このように回向の原義が「おのれが功徳をもつて一切衆生に回施して、ともにかの阿弥陀仏の安楽浄土に往生せんと作願する」ことであるとしますと、これはもはや自力回向ではありえず、他力回向にならざるを得ません。なぜなら、ここまでの三心釈の中で繰り返し言われてきましたように、われらの功徳たるやその中身は虚仮雑毒と言わざるを得ず、またそれを一切衆生に分け隔てなく回施することなどできるわけがないからです。かくして「往還の回向は他力による」(「正信偈」)ということになり、したがって往相があってのちに還相があるのではなく、往相がそのままで還相であるという結論になりますが、ここから重要なことが出てきます。

往相とは浄土へ往くことで、還相はそこから娑婆に還ることであるとされますが、この言い方そのものがこちらに娑婆があり、あちらに浄土があるという構図の上に成り立っています。しかし往相があってのちに還相があるのではなく、往相がそのまま還相であるとしますと、この構図が崩れます。往くことがすなわち還ることであるということは、これはもう空間的移動ではありえません。先ほど往相と還相はコインの表と裏の関係だと言いましたが、娑婆と浄土の関係も同じように娑婆の裏を見れば浄土であり、また浄土の裏を見ると娑婆であるということです。

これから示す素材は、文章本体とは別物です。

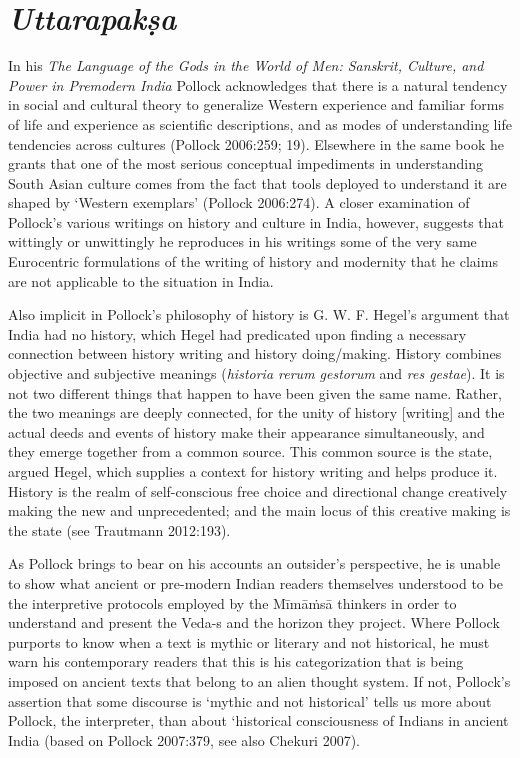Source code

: \section*{\textit{Uttarapakṣa}}

In his \textit{The Language of the Gods in the World of Men: Sanskrit, Culture, and Power in Premodern India} Pollock acknowledges that there is a natural tendency in social and cultural theory to generalize Western experience and familiar forms of life and experience as scientific descriptions, and as modes of understanding life tendencies across cultures (Pollock 2006:259; 19). Elsewhere in the same book he grants that one of the most serious conceptual impediments in understanding South Asian culture comes from the fact that tools deployed to understand it are shaped by ‘Western exemplars’ (Pollock 2006:274). A closer examination of Pollock’s various writings on history and culture in India, however, suggests that wittingly or unwittingly he reproduces in his writings some of the very same Eurocentric formulations of the writing of history and modernity that he claims are not applicable to the situation in India.

Also implicit in Pollock’s philosophy of history is G. W. F. Hegel’s argument that India had no history, which Hegel had predicated upon finding a necessary connection between history writing and history doing/making. History combines objective and subjective meanings (\textit{historia rerum gestorum} and \textit{res gestae}). It is not two different things that happen to have been given the same name. Rather, the two meanings are deeply connected, for the unity of history [writing] and the actual deeds and events of history make their appearance simultaneously, and they emerge together from a common source. This common source is the state, argued Hegel, which supplies a context for history writing and helps produce it. History is the realm of self-conscious free choice and directional change creatively making the new and unprecedented; and the main locus of this creative making is the state (see Trautmann 2012:193).

As Pollock brings to bear on his accounts an outsider’s perspective, he is unable to show what ancient or pre-modern Indian readers themselves understood to be the interpretive protocols employed by the Mīmāṁsā thinkers in order to understand and present the \hbox{Veda-s} and the horizon they project. Where Pollock purports to know when a text is mythic or literary and not historical, he must warn his contemporary readers that this is his categorization that is being imposed on ancient texts that belong to an alien thought system. If not, Pollock’s assertion that some discourse is ‘mythic and not historical’ tells us more about Pollock, the interpreter, than about ‘historical consciousness of Indians in ancient India (based on Pollock 2007:379, see also Chekuri 2007).

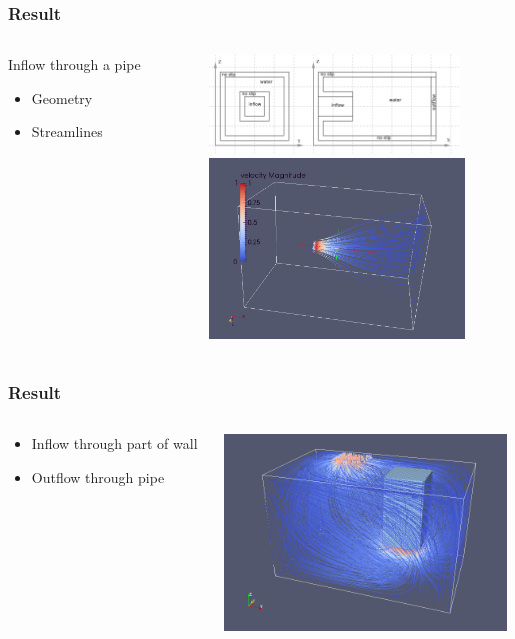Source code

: \documentclass{beamer}
\begin{document}
\begin{frame}
\frametitle{Result}
\begin{columns}
\begin{column}{0.35\textwidth}
Inflow through a pipe
\begin{itemize}
\item Geometry
\item Streamlines
\end{itemize}
\end{column}
\begin{column}{0.65\textwidth}
\flushright
\includegraphics[height=2.6cm]{pipeinflow.png}\\
\includegraphics[height=4.8cm]{pipeinflw.png}
\end{column}
\end{columns}
\end{frame}

\begin{frame}
\frametitle{Result}
\begin{columns}
\begin{column}{0.30\textwidth}
\begin{itemize}
\item Inflow through part of wall
\item Outflow through pipe
\end{itemize}

\end{column}
\begin{column}{0.70\textwidth}
\includegraphics[height=5.2cm]{Pipe.png}
\end{column}
\end{columns}
\end{frame}
\end{document}
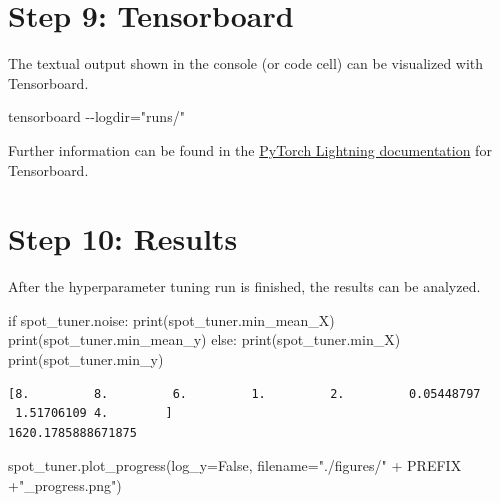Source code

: \documentclass[
  letterpaper,
  DIV=11,
  numbers=noendperiod]{scrreprt}
\newenvironment{Shaded}{\begin{snugshade}}{\end{snugshade}}
\newcommand{\BuiltInTok}[1]{\textcolor[rgb]{0.00,0.23,0.31}{#1}}
\newcommand{\ControlFlowTok}[1]{\textcolor[rgb]{0.00,0.23,0.31}{#1}}
\newcommand{\NormalTok}[1]{\textcolor[rgb]{0.00,0.23,0.31}{#1}}
\newcommand{\OperatorTok}[1]{\textcolor[rgb]{0.37,0.37,0.37}{#1}}
\newcommand{\StringTok}[1]{\textcolor[rgb]{0.13,0.47,0.30}{#1}}
\newcommand{\VariableTok}[1]{\textcolor[rgb]{0.07,0.07,0.07}{#1}}
\begin{document}
\section{Step 9: Tensorboard}\label{sec-tensorboard-33}

The textual output shown in the console (or code cell) can be visualized
with Tensorboard.

\begin{Shaded}
\begin{Highlighting}[]
\NormalTok{tensorboard {-}{-}logdir="runs/"}
\end{Highlighting}
\end{Shaded}

Further information can be found in the
\href{https://lightning.ai/docs/pytorch/stable/api/lightning.pytorch.loggers.tensorboard.html}{PyTorch
Lightning documentation} for Tensorboard.

\section{Step 10: Results}\label{sec-results-33}

After the hyperparameter tuning run is finished, the results can be
analyzed.

\begin{Shaded}
\begin{Highlighting}[]
\ControlFlowTok{if}\NormalTok{ spot\_tuner.noise:}
    \BuiltInTok{print}\NormalTok{(spot\_tuner.min\_mean\_X)}
    \BuiltInTok{print}\NormalTok{(spot\_tuner.min\_mean\_y)}
\ControlFlowTok{else}\NormalTok{:}
    \BuiltInTok{print}\NormalTok{(spot\_tuner.min\_X)}
    \BuiltInTok{print}\NormalTok{(spot\_tuner.min\_y)}
\end{Highlighting}
\end{Shaded}

\begin{verbatim}
[8.         8.         6.         1.         2.         0.05448797
 1.51706109 4.        ]
1620.1785888671875
\end{verbatim}

\begin{Shaded}
\begin{Highlighting}[]
\NormalTok{spot\_tuner.plot\_progress(log\_y}\OperatorTok{=}\VariableTok{False}\NormalTok{,}
\NormalTok{    filename}\OperatorTok{=}\StringTok{"./figures/"} \OperatorTok{+}\NormalTok{ PREFIX }\OperatorTok{+}\StringTok{"\_progress.png"}\NormalTok{)}
\end{Highlighting}
\end{Shaded}
\end{document}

これは往生のイメージを根本から変えてしまいます。往生の普通のイメージとしては、この娑婆からここではないどこかにある浄土へ往くのですから、それはおのずからいのち終わるときのことになります。こうして臨終のときに阿弥陀仏および聖聚たちの来迎を受け、蓮華の(うてな)に乗って彼方の極楽浄土へ往くという『観経』によってつくられた往生観が人々の心に定着することになりました。しかし如来回向の信心をえたそのとき浄土に往生するであり(即得往生)、そしてその往相がそのままで還相であるとしますと(往相即還相)、往生とはここではないどこか(アナザーワールド)へ空間的に移動することではなく、「いまここ」でこれまでとはまったく異なる新しい風光が生まれること、善導のことばを借りますと、「前念に命終して後念にすなはち生る(前念命終、後念即生)」ことであると言わなければなりません。